[Plain-text document sources]
##########

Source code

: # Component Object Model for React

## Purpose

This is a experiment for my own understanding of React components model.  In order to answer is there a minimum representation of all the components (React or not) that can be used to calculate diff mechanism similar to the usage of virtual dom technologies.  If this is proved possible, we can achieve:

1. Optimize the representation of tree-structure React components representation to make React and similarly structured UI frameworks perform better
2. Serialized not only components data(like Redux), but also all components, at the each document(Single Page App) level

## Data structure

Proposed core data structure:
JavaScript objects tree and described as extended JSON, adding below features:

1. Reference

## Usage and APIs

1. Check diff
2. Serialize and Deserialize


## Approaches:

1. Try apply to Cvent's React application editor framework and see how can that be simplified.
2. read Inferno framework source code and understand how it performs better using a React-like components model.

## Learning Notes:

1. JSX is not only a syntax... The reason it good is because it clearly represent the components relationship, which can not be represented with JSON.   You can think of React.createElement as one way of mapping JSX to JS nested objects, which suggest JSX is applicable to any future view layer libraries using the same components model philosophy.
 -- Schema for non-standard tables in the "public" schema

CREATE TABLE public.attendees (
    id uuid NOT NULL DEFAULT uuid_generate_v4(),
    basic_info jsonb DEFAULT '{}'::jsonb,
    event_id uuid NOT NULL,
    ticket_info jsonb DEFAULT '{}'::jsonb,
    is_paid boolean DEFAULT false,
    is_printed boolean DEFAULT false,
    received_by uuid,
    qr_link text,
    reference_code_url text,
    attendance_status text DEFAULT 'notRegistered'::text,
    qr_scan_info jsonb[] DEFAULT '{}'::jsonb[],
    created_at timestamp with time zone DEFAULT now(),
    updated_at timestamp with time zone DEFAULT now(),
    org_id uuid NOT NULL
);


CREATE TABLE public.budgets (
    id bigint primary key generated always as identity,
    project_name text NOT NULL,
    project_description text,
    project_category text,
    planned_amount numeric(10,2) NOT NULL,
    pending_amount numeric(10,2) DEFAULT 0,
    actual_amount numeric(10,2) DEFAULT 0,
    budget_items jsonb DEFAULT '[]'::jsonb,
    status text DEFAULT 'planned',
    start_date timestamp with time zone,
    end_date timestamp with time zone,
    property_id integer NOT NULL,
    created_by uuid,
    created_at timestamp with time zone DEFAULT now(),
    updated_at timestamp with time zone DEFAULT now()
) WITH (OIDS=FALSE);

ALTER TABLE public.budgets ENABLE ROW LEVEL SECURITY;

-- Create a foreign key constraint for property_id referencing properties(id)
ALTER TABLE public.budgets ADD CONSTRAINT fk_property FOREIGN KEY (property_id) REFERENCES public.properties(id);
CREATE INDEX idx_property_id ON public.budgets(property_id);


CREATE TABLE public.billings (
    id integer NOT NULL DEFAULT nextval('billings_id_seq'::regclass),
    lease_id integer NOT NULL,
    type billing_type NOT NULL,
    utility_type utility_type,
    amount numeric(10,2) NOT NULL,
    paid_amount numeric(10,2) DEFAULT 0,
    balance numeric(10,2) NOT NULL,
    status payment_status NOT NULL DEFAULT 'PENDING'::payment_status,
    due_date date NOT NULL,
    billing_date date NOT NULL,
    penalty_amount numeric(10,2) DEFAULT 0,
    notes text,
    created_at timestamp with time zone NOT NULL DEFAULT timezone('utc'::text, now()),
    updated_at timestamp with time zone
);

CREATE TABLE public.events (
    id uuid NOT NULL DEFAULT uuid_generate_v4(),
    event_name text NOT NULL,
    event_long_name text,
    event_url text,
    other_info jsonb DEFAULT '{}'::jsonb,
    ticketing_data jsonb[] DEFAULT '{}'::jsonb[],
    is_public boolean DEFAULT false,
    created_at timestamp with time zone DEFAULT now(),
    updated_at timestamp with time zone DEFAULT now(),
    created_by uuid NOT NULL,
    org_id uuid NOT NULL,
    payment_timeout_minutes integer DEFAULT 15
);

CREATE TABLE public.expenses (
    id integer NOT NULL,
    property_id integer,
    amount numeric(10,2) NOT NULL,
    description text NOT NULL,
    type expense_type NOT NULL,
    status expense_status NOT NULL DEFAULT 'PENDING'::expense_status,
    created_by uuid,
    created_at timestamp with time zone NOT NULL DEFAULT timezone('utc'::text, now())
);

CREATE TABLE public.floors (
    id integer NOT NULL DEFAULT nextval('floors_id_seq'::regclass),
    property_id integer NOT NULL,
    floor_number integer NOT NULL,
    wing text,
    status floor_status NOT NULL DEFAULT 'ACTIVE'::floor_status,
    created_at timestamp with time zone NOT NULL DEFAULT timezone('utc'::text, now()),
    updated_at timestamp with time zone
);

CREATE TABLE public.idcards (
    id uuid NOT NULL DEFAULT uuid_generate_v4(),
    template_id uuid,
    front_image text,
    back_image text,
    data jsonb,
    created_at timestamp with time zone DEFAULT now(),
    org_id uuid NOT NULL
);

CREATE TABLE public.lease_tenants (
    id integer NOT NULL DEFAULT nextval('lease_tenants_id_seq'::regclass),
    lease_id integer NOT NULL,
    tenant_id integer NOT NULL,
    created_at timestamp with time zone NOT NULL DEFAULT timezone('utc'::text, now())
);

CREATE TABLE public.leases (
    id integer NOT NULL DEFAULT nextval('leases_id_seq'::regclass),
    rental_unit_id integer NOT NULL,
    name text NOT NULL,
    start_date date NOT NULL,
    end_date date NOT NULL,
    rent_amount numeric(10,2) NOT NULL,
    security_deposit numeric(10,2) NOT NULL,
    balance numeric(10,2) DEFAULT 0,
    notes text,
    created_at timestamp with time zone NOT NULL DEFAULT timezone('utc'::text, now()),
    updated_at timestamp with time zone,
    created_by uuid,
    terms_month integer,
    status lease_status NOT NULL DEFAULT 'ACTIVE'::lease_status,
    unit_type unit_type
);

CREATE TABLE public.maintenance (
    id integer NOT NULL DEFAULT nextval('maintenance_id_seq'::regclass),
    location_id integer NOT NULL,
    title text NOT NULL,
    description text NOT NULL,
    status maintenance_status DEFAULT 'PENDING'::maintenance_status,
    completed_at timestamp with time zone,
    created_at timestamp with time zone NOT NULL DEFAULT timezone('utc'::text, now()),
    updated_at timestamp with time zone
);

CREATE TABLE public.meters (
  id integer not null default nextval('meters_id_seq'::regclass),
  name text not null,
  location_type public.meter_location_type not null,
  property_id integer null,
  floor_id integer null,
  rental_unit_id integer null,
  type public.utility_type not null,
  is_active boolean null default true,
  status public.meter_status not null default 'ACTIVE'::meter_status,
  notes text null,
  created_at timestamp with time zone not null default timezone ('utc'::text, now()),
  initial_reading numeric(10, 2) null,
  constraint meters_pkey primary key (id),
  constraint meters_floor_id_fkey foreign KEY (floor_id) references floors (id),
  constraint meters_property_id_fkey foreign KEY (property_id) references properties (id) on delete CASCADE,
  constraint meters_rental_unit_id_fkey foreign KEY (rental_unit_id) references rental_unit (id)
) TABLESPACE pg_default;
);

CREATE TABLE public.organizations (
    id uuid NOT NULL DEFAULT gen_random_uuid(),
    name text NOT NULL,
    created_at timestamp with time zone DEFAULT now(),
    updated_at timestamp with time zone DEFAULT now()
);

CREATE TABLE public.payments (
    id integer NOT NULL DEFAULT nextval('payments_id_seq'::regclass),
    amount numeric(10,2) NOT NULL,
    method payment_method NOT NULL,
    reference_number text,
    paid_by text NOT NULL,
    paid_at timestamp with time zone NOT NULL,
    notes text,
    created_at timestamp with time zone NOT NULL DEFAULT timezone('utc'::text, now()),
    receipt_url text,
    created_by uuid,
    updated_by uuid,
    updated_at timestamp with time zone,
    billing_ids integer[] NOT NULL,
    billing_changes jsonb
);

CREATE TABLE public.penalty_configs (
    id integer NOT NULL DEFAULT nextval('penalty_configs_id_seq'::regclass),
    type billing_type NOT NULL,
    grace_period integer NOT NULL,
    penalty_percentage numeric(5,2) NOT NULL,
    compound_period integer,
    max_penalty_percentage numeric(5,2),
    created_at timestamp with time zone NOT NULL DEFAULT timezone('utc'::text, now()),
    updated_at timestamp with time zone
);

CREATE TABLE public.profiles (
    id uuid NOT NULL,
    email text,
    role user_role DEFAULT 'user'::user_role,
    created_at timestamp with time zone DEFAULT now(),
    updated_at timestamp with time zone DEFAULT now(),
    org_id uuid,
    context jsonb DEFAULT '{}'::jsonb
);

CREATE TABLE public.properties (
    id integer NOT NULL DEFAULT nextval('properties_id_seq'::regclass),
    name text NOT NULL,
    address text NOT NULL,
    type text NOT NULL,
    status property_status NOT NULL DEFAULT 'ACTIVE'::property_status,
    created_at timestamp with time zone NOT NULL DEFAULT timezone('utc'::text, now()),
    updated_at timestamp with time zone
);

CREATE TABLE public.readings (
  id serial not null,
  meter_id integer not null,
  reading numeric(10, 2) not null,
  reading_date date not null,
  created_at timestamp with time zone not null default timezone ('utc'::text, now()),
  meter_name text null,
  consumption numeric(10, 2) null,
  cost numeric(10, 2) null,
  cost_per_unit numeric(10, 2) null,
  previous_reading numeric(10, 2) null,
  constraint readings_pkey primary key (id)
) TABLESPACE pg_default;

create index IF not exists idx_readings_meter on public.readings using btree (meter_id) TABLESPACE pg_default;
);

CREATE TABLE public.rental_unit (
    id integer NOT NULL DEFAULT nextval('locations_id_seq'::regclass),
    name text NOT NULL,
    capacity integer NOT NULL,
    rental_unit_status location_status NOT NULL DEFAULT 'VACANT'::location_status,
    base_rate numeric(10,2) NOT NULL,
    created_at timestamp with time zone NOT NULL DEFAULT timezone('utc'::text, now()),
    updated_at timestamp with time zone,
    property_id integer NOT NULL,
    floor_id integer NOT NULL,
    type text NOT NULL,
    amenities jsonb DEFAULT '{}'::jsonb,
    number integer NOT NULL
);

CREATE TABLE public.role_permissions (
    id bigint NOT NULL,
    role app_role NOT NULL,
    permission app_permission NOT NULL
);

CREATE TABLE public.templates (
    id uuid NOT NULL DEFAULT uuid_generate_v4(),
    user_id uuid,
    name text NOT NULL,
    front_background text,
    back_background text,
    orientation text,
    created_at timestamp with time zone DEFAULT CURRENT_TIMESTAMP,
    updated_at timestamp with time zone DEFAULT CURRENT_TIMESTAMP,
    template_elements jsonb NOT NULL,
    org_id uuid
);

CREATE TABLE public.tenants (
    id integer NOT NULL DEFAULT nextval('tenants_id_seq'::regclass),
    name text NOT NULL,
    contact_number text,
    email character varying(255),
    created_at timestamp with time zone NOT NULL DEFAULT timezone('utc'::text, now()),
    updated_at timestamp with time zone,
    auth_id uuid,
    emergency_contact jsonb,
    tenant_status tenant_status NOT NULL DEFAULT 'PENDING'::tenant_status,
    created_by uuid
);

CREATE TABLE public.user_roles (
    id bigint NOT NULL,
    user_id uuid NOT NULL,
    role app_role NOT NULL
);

##########

- [EXERCISE INSTRUCTIONS]:
Where a line of the records above holds the word "using", copy that line.

- [YOUR SOLUTION]:
2. read Inferno framework source code and understand how it performs better using a React-like components model.
1. JSX is not only a syntax... The reason it good is because it clearly represent the components relationship, which can not be represented with JSON.   You can think of React.createElement as one way of mapping JSX to JS nested objects, which suggest JSX is applicable to any future view layer libraries using the same components model philosophy.
create index IF not exists idx_readings_meter on public.readings using btree (meter_id) TABLESPACE pg_default;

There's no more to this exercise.